### Requirement
Leave the pictures out and reproduce all the entries word for word.

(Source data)
--- START ---
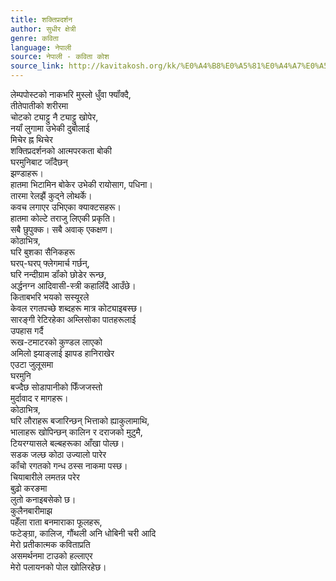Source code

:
 ```yaml
---
title: शक्तिप्रदर्शन
author: सुधीर क्षेत्री
genre: कविता
language: नेपाली
source: नेपाली - कविता कोश
source_link: http://kavitakosh.org/kk/%E0%A4%B8%E0%A5%81%E0%A4%A7%E0%A5%80%E0%A4%B0_%E0%A4%95%E0%A5%8D%E0%A4%B7%E0%A5%87%E0%A4%A4%E0%A5%8D%E0%A4%B0%E0%A5%80
---
```


लेम्पपोस्टको नाकभरि मुस्लो धुँवा फ्यॉंक्दै,  
तीतेपातीको शरीरमा  
चोटको ट्याट्टु नै ट्याट्टु खोपेर,  
नयॉं लुगामा उभेकी दुबोलाई  
मिचेर ह्न थिचेर  
शक्तिप्रदर्शनको आत्मपरकता बोकी  
घरमुनिबाट जॉंदैछन्  
झण्डाहरू।  
हातमा भिटामिन बोकेर उभेकी रायोसाग, पधिना।  
तारमा रेलझैं कुद्ने लोथर्के।  
कवच लगाएर उभिएका क्याक्टसहरू।  
हातमा कोल्टे तराजु लिएकी प्रकृति।  
सबै छुपुक्क। सबै अवाक् एकक्षण।  
कोठाभित्र,  
घरि बुशका सैनिकहरू  
घरप्-घरप् फ्लेगमार्च गर्छन्,  
घरि नन्दीग्राम डॉंको छोडेर रून्छ,  
अर्द्धनग्न आदिवासी-स्त्री कहालिँदै आउँछे।  
किताबभरि भयको सस्यूरले  
केवल रगतपच्छे शब्दहरू मात्र कोट्याइबस्छ।  
सारङ्गी रेटिरहेका अम्लिसोका पातहरूलाई  
उपहास गर्दै  
रूख-टमाटरको कुण्डल लाएको  
अमिलो झ्याङ्लाई झापड हानिराखेर  
एउटा जुलूसमा  
घरमुनि  
बज्दैछ सोडापानीको फिँजजस्तो  
मुर्दावाद र मागहरू।  
कोठाभित्र,  
घरि लौराहरू बजारिन्छन् भित्ताको ह्याकुलामाथि,  
भालाहरू खोपिन्छन् कालिन र दराजको मुटुमै,  
टियरग्यासले बल्बहरूका आँखा पोल्छ।  
सडक जल्छ कोठा उज्यालो पारेर  
कॉंचो रगतको गन्ध ठस्स नाकमा पस्छ।  
चियाबारीले लमतन्न परेर  
बुढ़ो करङमा  
लुतो कनाइबसेको छ।  
कुलैनबारीमाझ  
पहेँला राता बनमाराका फूलहरू,  
फटेङ्ग्रा, कालिज, गौंथली अनि धोबिनी चरी आदि  
मेरो प्रतीकात्मक कविताप्रति  
असमर्थनमा टाउको हल्लाएर  
मेरो पलायनको पोल खोलिरहेछ।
--- END ---
### Solution to this exercise
Source code

:
 ```yaml
---
title: शक्तिप्रदर्शन
author: सुधीर क्षेत्री
genre: कविता
language: नेपाली
source: नेपाली - कविता कोश
source_link: http://kavitakosh.org/kk/%E0%A4%B8%E0%A5%81%E0%A4%A7%E0%A5%80%E0%A4%B0_%E0%A4%95%E0%A5%8D%E0%A4%B7%E0%A5%87%E0%A4%A4%E0%A5%8D%E0%A4%B0%E0%A5%80
---
```


लेम्पपोस्टको नाकभरि मुस्लो धुँवा फ्यॉंक्दै,  
तीतेपातीको शरीरमा  
चोटको ट्याट्टु नै ट्याट्टु खोपेर,  
नयॉं लुगामा उभेकी दुबोलाई  
मिचेर ह्न थिचेर  
शक्तिप्रदर्शनको आत्मपरकता बोकी  
घरमुनिबाट जॉंदैछन्  
झण्डाहरू।  
हातमा भिटामिन बोकेर उभेकी रायोसाग, पधिना।  
तारमा रेलझैं कुद्ने लोथर्के।  
कवच लगाएर उभिएका क्याक्टसहरू।  
हातमा कोल्टे तराजु लिएकी प्रकृति।  
सबै छुपुक्क। सबै अवाक् एकक्षण।  
कोठाभित्र,  
घरि बुशका सैनिकहरू  
घरप्-घरप् फ्लेगमार्च गर्छन्,  
घरि नन्दीग्राम डॉंको छोडेर रून्छ,  
अर्द्धनग्न आदिवासी-स्त्री कहालिँदै आउँछे।  
किताबभरि भयको सस्यूरले  
केवल रगतपच्छे शब्दहरू मात्र कोट्याइबस्छ।  
सारङ्गी रेटिरहेका अम्लिसोका पातहरूलाई  
उपहास गर्दै  
रूख-टमाटरको कुण्डल लाएको  
अमिलो झ्याङ्लाई झापड हानिराखेर  
एउटा जुलूसमा  
घरमुनि  
बज्दैछ सोडापानीको फिँजजस्तो  
मुर्दावाद र मागहरू।  
कोठाभित्र,  
घरि लौराहरू बजारिन्छन् भित्ताको ह्याकुलामाथि,  
भालाहरू खोपिन्छन् कालिन र दराजको मुटुमै,  
टियरग्यासले बल्बहरूका आँखा पोल्छ।  
सडक जल्छ कोठा उज्यालो पारेर  
कॉंचो रगतको गन्ध ठस्स नाकमा पस्छ।  
चियाबारीले लमतन्न परेर  
बुढ़ो करङमा  
लुतो कनाइबसेको छ।  
कुलैनबारीमाझ  
पहेँला राता बनमाराका फूलहरू,  
फटेङ्ग्रा, कालिज, गौंथली अनि धोबिनी चरी आदि  
मेरो प्रतीकात्मक कविताप्रति  
असमर्थनमा टाउको हल्लाएर  
मेरो पलायनको पोल खोलिरहेछ।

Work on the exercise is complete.